Records from a dataset
##############################

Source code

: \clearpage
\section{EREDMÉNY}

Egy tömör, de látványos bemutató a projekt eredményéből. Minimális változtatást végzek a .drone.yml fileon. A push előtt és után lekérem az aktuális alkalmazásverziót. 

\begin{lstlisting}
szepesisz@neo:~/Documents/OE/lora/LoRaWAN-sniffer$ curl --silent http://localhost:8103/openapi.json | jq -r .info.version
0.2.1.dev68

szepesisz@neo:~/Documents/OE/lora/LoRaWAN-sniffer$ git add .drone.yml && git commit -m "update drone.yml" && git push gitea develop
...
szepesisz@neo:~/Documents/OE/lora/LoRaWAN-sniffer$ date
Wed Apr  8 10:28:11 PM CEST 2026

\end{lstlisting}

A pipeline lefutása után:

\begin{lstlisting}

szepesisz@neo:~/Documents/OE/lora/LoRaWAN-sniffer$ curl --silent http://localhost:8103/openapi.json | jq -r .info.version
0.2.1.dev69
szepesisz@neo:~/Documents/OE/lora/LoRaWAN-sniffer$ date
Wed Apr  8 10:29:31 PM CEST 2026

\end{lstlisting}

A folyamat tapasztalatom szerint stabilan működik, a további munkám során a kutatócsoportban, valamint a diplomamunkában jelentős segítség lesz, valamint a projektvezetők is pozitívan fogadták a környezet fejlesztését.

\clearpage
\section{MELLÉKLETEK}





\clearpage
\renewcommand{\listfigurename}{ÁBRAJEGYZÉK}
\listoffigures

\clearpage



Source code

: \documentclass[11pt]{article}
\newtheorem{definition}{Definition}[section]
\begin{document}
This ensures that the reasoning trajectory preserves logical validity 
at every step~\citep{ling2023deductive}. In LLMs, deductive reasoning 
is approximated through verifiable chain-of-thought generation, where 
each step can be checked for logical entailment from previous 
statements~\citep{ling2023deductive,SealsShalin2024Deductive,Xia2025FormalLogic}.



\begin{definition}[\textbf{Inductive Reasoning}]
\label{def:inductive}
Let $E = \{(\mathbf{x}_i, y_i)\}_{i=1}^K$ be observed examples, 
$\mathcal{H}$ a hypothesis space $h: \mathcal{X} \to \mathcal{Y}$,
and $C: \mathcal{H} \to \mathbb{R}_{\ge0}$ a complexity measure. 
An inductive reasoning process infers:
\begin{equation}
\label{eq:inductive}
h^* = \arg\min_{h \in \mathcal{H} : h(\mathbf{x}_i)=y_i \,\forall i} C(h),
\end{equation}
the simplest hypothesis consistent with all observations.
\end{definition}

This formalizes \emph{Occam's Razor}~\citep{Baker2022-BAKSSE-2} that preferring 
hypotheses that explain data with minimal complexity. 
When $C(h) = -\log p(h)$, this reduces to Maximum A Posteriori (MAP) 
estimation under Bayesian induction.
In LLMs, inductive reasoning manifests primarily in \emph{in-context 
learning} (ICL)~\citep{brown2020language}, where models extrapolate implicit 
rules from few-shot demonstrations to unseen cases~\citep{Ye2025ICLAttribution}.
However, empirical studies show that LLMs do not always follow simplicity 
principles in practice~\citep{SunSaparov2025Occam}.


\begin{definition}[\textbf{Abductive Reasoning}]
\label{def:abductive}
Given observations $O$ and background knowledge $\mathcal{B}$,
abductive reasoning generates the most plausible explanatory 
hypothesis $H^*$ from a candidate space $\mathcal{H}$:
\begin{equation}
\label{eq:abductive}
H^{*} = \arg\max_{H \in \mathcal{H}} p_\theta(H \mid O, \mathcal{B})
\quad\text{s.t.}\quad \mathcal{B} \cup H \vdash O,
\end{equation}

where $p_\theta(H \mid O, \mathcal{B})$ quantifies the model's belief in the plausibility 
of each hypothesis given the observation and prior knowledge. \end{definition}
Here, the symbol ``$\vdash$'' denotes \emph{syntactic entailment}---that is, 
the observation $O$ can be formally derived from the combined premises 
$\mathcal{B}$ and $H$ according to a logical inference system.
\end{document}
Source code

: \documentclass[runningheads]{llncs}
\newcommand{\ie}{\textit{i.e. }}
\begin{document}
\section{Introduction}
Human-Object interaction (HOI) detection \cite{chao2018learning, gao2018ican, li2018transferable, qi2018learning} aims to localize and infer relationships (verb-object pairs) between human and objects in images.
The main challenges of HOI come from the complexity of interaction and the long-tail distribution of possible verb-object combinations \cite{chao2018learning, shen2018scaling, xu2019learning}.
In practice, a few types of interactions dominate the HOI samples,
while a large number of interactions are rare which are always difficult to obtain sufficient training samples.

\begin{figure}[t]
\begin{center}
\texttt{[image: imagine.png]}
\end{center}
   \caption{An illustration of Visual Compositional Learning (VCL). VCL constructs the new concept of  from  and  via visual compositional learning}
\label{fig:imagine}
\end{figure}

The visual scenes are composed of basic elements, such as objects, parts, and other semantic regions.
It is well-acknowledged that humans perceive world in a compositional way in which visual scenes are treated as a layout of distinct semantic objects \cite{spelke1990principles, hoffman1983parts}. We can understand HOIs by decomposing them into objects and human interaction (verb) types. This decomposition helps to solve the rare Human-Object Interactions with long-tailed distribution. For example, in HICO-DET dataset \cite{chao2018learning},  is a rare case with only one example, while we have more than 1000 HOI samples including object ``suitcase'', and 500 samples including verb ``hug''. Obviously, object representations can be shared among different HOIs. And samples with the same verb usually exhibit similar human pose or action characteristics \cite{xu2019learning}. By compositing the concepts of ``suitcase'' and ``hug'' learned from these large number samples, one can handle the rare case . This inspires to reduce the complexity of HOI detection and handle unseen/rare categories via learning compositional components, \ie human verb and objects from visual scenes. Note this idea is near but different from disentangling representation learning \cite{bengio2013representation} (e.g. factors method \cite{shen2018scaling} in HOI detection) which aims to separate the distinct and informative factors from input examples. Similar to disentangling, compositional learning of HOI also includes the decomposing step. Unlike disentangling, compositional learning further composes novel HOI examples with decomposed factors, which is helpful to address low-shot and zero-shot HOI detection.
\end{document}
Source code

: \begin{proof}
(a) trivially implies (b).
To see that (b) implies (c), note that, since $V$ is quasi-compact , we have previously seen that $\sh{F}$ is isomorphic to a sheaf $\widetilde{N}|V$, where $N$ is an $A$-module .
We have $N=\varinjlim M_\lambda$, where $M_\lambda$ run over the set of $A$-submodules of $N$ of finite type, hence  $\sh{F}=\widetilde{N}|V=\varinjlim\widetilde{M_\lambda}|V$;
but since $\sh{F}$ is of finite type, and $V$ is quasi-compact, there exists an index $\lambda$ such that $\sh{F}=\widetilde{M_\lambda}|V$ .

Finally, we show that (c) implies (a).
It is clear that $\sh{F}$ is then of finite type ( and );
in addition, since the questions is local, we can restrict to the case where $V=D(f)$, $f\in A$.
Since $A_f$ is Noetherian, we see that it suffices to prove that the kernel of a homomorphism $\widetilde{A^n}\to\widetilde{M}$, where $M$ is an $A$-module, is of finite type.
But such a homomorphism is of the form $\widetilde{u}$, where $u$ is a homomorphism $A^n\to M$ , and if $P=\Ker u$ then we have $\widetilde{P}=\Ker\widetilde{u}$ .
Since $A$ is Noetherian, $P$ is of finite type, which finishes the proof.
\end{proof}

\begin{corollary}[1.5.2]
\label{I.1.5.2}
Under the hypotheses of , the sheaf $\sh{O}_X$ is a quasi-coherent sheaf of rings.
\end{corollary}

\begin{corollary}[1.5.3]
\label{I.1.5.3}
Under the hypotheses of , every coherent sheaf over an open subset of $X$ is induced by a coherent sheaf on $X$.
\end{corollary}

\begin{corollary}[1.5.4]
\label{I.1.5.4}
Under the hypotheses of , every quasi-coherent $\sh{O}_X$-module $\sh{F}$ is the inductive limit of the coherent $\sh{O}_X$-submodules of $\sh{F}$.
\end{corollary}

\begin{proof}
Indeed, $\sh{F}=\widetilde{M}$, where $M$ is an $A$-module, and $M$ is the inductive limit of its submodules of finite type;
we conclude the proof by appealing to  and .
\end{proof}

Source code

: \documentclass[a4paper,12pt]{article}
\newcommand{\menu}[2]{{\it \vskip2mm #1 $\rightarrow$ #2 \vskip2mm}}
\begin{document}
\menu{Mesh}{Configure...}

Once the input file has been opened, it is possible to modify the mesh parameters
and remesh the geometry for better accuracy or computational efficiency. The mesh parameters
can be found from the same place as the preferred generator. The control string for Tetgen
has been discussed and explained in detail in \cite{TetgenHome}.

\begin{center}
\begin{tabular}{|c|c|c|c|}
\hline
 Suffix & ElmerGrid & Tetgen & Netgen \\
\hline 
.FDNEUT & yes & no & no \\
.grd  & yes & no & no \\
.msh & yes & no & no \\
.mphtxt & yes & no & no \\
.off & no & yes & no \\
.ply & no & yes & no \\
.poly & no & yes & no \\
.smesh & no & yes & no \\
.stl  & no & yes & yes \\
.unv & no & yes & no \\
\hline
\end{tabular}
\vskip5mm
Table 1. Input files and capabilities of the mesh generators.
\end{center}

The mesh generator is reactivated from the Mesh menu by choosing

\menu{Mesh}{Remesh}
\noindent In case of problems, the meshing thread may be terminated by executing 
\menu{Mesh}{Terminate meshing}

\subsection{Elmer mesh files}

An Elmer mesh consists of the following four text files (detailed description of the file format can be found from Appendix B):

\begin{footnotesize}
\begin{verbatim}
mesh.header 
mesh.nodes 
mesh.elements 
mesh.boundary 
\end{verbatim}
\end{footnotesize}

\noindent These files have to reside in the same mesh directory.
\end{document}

##############################

WHAT THE EXERCISE ASKS>
Looking at the records, how many lines include "Noetherian"? Respond with the number only.

COMPLETED TASK>
2